The subjects’ median age was 49 years; 98% were men, and 68% were African American.
Alcohol use patterns were evaluated annually using the Alcohol Use Disorders Identification Test (AUDIT-C), a validated 3-question screening tool measuring self-reported frequency, quantity, and binge alcohol use. Alcohol use trajectories were linear and relatively stable over time. Eight percent of subjects were classified as high-risk drinkers on the basis of an AUDIT-C score of 8-12; 24% were deemed at moderate risk, with a score of 6-7; the 44% with a score of 4-5 were categorized as lower risk; and 24% of participants were abstainers. The abstainers fell into two distinct groups: sick quitters with worsening HIV disease and healthy abstainers.
Of note, this was the first large study to utilize an objective biomarker in order to validate long-term self-reported alcohol use patterns as assessed by the AUDIT-C test. Nearly 1,500 subjects had a blood test for phosphatidylethanol, a reliable indicator of exposure to alcohol within the previous 21 days. The biomarker has high specificity for alcohol abstinence and showed good correlation with AUDIT-C results across the board, according to Dr. Marshall.
Subjects’ HIV disease severity trajectory was determined annually using the Veterans Aging Cohort Study (VACS) Index, a weighted score that estimates an individual’s risk of all-cause mortality based upon age, HIV RNA viral load, CD4 count, and general indicators of organ system injury including hemoglobin, platelets, glomerular filtration rate, and hepatitis C infection. As was the case for AUDIT-C scores, VACS scores remained relatively stable over 8 years of follow-up. The HIV disease trajectory was categorized as low risk in 2% of subjects, moderate in 46%, high risk in 36%, and extreme in 16%.

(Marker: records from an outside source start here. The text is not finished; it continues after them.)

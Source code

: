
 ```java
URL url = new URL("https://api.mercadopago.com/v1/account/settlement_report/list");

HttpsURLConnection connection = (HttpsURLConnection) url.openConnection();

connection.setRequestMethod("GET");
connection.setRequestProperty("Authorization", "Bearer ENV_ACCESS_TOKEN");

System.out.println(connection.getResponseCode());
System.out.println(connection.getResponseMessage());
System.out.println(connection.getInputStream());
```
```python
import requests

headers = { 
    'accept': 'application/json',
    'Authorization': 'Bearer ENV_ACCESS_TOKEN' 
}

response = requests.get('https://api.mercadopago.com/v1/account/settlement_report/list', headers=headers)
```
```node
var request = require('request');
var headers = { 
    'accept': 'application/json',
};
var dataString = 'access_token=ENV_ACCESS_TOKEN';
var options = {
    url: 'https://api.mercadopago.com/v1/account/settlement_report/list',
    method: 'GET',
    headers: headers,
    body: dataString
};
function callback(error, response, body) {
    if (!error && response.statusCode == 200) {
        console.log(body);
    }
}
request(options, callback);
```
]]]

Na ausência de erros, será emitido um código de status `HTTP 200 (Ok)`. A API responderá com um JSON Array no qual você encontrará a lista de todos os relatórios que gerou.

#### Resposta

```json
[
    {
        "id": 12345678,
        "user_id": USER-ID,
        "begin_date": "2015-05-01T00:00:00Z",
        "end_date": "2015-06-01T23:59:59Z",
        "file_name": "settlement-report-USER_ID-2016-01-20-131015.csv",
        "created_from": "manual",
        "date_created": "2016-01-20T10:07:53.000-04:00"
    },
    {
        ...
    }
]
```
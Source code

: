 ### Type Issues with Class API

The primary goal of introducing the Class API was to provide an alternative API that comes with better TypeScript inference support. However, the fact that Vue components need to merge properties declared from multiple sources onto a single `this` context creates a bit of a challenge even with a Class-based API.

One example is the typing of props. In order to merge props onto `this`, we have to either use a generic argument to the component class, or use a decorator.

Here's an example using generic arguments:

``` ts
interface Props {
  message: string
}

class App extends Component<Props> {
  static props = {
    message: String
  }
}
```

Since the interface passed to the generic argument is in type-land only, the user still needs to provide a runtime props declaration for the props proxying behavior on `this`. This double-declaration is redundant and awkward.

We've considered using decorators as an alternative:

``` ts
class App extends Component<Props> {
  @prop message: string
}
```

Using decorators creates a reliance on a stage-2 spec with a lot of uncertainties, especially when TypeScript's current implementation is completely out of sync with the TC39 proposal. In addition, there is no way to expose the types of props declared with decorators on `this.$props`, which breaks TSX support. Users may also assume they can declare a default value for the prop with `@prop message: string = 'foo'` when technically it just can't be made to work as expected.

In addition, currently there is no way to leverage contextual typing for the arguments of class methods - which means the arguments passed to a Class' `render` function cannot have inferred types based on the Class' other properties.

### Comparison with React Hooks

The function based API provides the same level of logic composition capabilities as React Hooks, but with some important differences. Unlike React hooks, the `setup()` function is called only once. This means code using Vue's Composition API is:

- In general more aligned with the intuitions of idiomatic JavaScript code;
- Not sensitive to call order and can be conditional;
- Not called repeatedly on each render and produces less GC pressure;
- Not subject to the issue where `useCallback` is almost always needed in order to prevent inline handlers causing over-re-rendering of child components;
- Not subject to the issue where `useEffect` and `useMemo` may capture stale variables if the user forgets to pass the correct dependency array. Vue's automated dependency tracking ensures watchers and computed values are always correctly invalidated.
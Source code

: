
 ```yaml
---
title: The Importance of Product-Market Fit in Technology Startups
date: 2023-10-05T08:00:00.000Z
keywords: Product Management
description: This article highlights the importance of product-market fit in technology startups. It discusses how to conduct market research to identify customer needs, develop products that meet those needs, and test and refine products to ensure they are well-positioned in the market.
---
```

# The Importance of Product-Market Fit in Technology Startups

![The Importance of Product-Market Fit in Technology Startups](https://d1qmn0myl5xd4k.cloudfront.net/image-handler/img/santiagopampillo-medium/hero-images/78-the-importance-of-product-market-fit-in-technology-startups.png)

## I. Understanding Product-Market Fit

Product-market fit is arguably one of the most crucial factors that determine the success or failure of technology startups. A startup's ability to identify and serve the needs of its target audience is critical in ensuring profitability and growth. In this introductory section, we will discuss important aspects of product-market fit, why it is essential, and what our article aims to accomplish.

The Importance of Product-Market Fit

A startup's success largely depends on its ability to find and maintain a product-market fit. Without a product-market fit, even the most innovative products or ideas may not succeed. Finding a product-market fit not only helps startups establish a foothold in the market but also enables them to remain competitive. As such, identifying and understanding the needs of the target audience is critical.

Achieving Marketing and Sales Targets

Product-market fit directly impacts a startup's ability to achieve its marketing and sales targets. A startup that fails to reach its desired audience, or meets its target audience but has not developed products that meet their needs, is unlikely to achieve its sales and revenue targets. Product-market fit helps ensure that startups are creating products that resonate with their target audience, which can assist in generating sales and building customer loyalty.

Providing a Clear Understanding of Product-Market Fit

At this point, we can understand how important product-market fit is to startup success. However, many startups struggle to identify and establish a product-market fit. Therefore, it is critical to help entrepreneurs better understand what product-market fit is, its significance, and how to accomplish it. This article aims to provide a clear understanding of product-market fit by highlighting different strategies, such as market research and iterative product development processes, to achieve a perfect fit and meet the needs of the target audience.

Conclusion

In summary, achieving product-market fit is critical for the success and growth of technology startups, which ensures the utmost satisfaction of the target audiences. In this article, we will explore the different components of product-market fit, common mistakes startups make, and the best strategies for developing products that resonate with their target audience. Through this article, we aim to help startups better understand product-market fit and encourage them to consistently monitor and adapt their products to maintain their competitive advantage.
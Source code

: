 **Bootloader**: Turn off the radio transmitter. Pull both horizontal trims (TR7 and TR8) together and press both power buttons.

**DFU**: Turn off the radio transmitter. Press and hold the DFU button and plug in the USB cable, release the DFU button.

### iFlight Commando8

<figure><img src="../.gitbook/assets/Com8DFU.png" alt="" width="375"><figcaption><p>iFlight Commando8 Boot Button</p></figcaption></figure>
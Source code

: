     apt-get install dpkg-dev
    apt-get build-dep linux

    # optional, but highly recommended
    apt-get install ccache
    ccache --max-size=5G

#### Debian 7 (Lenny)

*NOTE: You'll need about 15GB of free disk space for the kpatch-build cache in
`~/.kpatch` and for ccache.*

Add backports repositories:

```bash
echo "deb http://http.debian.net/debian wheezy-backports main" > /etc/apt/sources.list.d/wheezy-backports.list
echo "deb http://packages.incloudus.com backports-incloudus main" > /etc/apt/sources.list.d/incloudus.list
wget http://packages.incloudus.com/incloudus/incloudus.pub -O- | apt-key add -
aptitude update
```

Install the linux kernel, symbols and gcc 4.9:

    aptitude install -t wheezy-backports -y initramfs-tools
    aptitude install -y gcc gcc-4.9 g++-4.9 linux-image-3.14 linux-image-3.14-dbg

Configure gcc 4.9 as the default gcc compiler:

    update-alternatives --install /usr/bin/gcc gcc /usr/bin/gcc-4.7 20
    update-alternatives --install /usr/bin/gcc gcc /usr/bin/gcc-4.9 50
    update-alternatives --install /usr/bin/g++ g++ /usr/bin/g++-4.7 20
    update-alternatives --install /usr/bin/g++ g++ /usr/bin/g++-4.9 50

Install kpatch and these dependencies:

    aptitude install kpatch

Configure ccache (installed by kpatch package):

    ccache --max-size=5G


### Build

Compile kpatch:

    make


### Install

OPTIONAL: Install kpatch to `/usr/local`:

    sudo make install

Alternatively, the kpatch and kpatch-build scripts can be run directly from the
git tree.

To plot the joint trajectories of alcohol use and HIV disease severity, the investigators employed a statistical technique called group-based finite mixture modeling and performed a multivariate logistic regression analysis in which the moderate-risk drinkers and moderate VACS subgroups served as reference standards. Only two significant associations emerged: the highest-risk subgroup of drinkers were at 1.83-fold increased risk of extremely poor VACS trajectory, and the abstainers were at 1.9-fold increased risk for both the most favorable VACS trajectory and an extremely-high-mortality VACS trajectory, reflecting the split in prognosis between the healthy abstainer and sick quitter subgroups. No high-risk drinkers were in the low VACS group.
Unhealthy alcohol use is hypothesized to accelerate HIV disease progression through two mechanisms: Heavy drinkers are less likely to adhere to antiretroviral therapy and remain in care, and the heavy drinking itself has direct negative immunologic effects, Dr. Marshall said.
He reported having no financial conflicts of interest regarding his study, funded by the National Institute on Alcohol Abuse and Alcoholism and the National Institute of Allergy and Infectious Diseases.
AT AIDS 2016
Key clinical point: A pattern of heavy alcohol use over time in HIV-infected patients was associated with accelerated HIV disease progression.
Major finding: Long-term heavy alcohol use by middle-aged, HIV-infected military veterans was associated with a 1.83-fold increased likelihood of also being in the highest-risk group for accelerated progression of HIV disease.
Data source: This study included 3,539 U.S. military veterans receiving care for HIV infection at eight VA centers. The impact of their long-term pattern of alcohol use on HIV disease progression was assessed over an 8-year period by annual assessments using validated instruments.
Disclosures: The presenter reported having no financial conflicts of interest regarding the study, funded by the National Institute on Alcohol Abuse and Alcoholism and the National Institute of Allergy and Infectious Diseases.